Task description: Select and copy out every line in the records containing "model".

Records from a dataset:
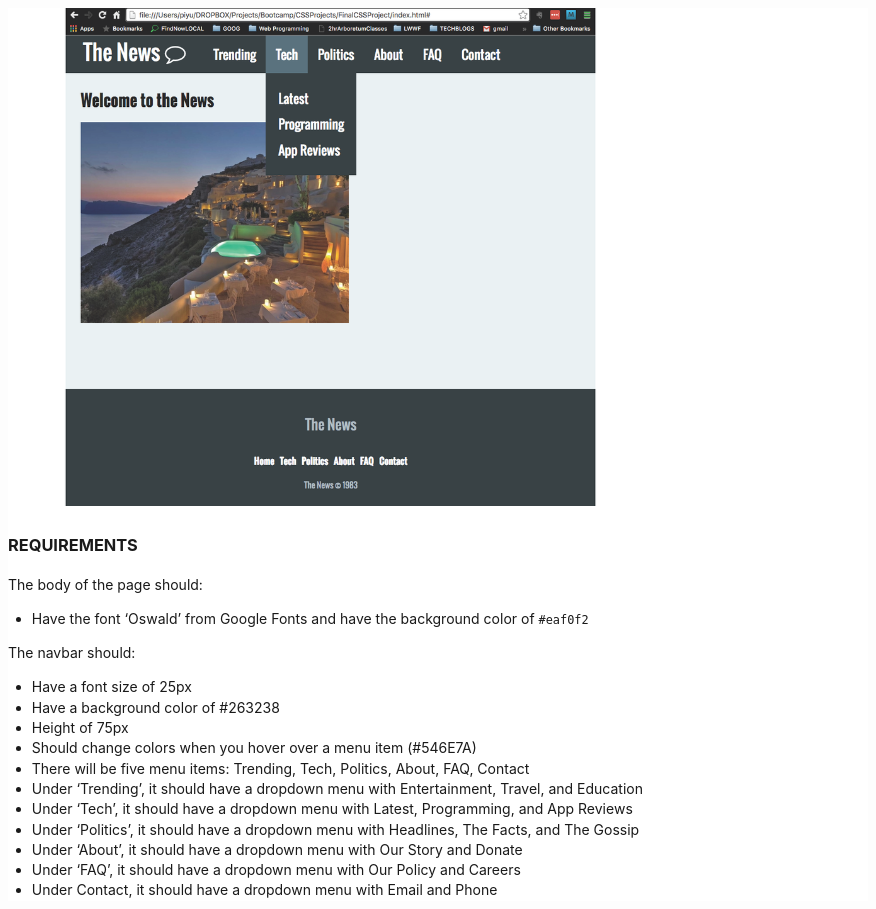   <img src="./project_assets/project_2/FullSite.png" width=75%>
</p>

### REQUIREMENTS

The body of the page should:

* Have the font ‘Oswald’ from Google Fonts and have the background color of `#eaf0f2`

The navbar should:

* Have a font size of 25px
* Have a background color of #263238
* Height of 75px
* Should change colors when you hover over a menu item (#546E7A)
* There will be five menu items: Trending, Tech, Politics, About, FAQ, Contact
* Under ‘Trending’, it should have a dropdown menu with Entertainment, Travel, and Education
* Under ‘Tech’, it should have a dropdown menu with Latest, Programming, and App Reviews
* Under ‘Politics’, it should have a dropdown menu with Headlines, The Facts, and The Gossip
* Under ‘About’, it should have a dropdown menu with Our Story and Donate
* Under ‘FAQ’, it should have a dropdown menu with Our Policy and Careers
* Under Contact, it should have a dropdown menu with Email and Phone
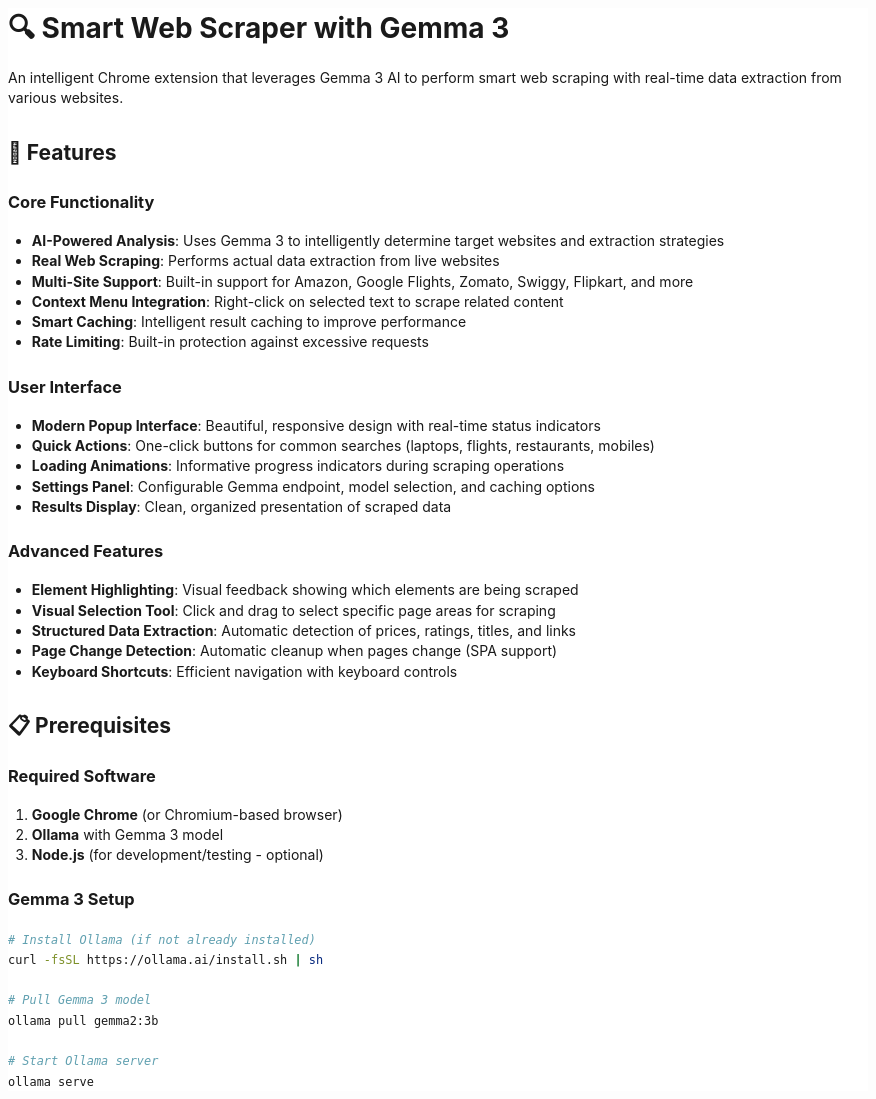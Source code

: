 # 🔍 Smart Web Scraper with Gemma 3

An intelligent Chrome extension that leverages Gemma 3 AI to perform smart web scraping with real-time data extraction from various websites.

## 🚀 Features

### Core Functionality
- **AI-Powered Analysis**: Uses Gemma 3 to intelligently determine target websites and extraction strategies
- **Real Web Scraping**: Performs actual data extraction from live websites
- **Multi-Site Support**: Built-in support for Amazon, Google Flights, Zomato, Swiggy, Flipkart, and more
- **Context Menu Integration**: Right-click on selected text to scrape related content
- **Smart Caching**: Intelligent result caching to improve performance
- **Rate Limiting**: Built-in protection against excessive requests

### User Interface
- **Modern Popup Interface**: Beautiful, responsive design with real-time status indicators
- **Quick Actions**: One-click buttons for common searches (laptops, flights, restaurants, mobiles)
- **Loading Animations**: Informative progress indicators during scraping operations
- **Settings Panel**: Configurable Gemma endpoint, model selection, and caching options
- **Results Display**: Clean, organized presentation of scraped data

### Advanced Features
- **Element Highlighting**: Visual feedback showing which elements are being scraped
- **Visual Selection Tool**: Click and drag to select specific page areas for scraping
- **Structured Data Extraction**: Automatic detection of prices, ratings, titles, and links
- **Page Change Detection**: Automatic cleanup when pages change (SPA support)
- **Keyboard Shortcuts**: Efficient navigation with keyboard controls

## 📋 Prerequisites

### Required Software
1. **Google Chrome** (or Chromium-based browser)
2. **Ollama** with Gemma 3 model
3. **Node.js** (for development/testing - optional)

### Gemma 3 Setup
```bash
# Install Ollama (if not already installed)
curl -fsSL https://ollama.ai/install.sh | sh

# Pull Gemma 3 model
ollama pull gemma2:3b

# Start Ollama server
ollama serve
```
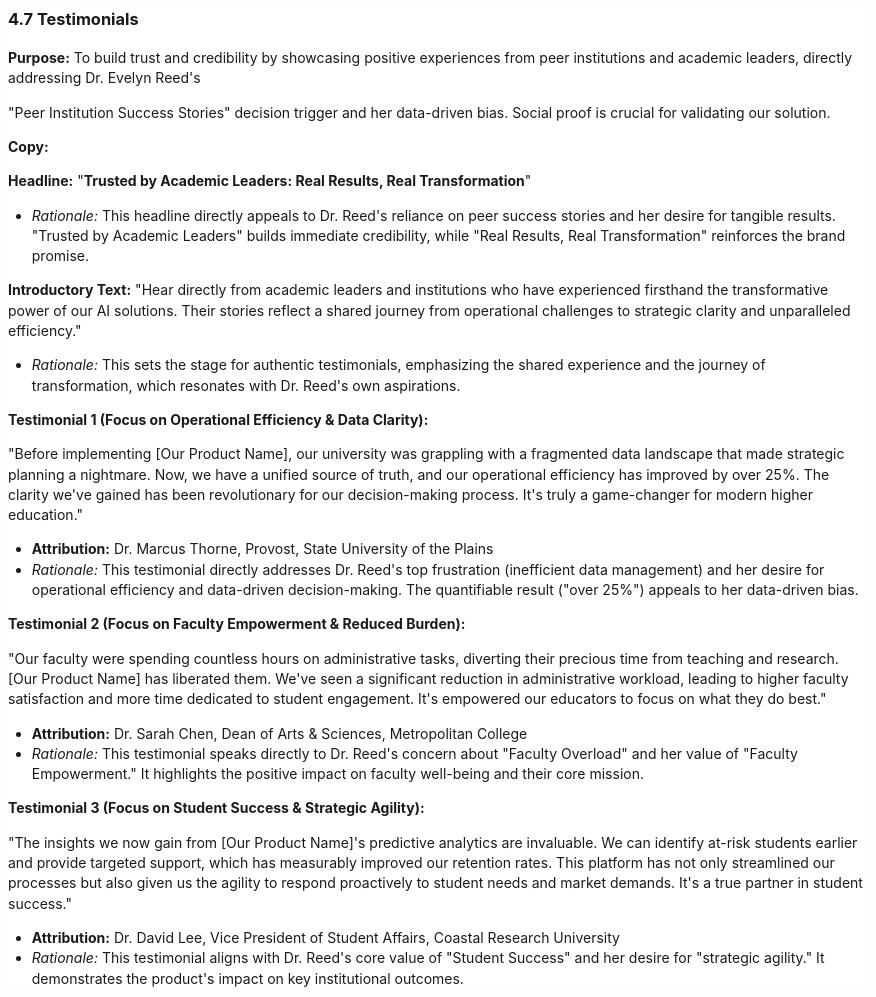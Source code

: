 
### 4.7 Testimonials

**Purpose:** To build trust and credibility by showcasing positive experiences from peer institutions and academic leaders, directly addressing Dr. Evelyn Reed's 


"Peer Institution Success Stories" decision trigger and her data-driven bias. Social proof is crucial for validating our solution.

**Copy:**

**Headline:** "**Trusted by Academic Leaders: Real Results, Real Transformation**"

*   *Rationale:* This headline directly appeals to Dr. Reed's reliance on peer success stories and her desire for tangible results. "Trusted by Academic Leaders" builds immediate credibility, while "Real Results, Real Transformation" reinforces the brand promise.

**Introductory Text:** "Hear directly from academic leaders and institutions who have experienced firsthand the transformative power of our AI solutions. Their stories reflect a shared journey from operational challenges to strategic clarity and unparalleled efficiency."

*   *Rationale:* This sets the stage for authentic testimonials, emphasizing the shared experience and the journey of transformation, which resonates with Dr. Reed's own aspirations.

**Testimonial 1 (Focus on Operational Efficiency & Data Clarity):**

"Before implementing [Our Product Name], our university was grappling with a fragmented data landscape that made strategic planning a nightmare. Now, we have a unified source of truth, and our operational efficiency has improved by over 25%. The clarity we've gained has been revolutionary for our decision-making process. It's truly a game-changer for modern higher education."

*   **Attribution:** Dr. Marcus Thorne, Provost, State University of the Plains
*   *Rationale:* This testimonial directly addresses Dr. Reed's top frustration (inefficient data management) and her desire for operational efficiency and data-driven decision-making. The quantifiable result ("over 25%") appeals to her data-driven bias.

**Testimonial 2 (Focus on Faculty Empowerment & Reduced Burden):**

"Our faculty were spending countless hours on administrative tasks, diverting their precious time from teaching and research. [Our Product Name] has liberated them. We've seen a significant reduction in administrative workload, leading to higher faculty satisfaction and more time dedicated to student engagement. It's empowered our educators to focus on what they do best."

*   **Attribution:** Dr. Sarah Chen, Dean of Arts & Sciences, Metropolitan College
*   *Rationale:* This testimonial speaks directly to Dr. Reed's concern about "Faculty Overload" and her value of "Faculty Empowerment." It highlights the positive impact on faculty well-being and their core mission.

**Testimonial 3 (Focus on Student Success & Strategic Agility):**

"The insights we now gain from [Our Product Name]'s predictive analytics are invaluable. We can identify at-risk students earlier and provide targeted support, which has measurably improved our retention rates. This platform has not only streamlined our processes but also given us the agility to respond proactively to student needs and market demands. It's a true partner in student success."

*   **Attribution:** Dr. David Lee, Vice President of Student Affairs, Coastal Research University
*   *Rationale:* This testimonial aligns with Dr. Reed's core value of "Student Success" and her desire for "strategic agility." It demonstrates the product's impact on key institutional outcomes.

Output below:
- **Settings Panel**: Configurable Gemma endpoint, model selection, and caching options
2. **Ollama** with Gemma 3 model
# Pull Gemma 3 model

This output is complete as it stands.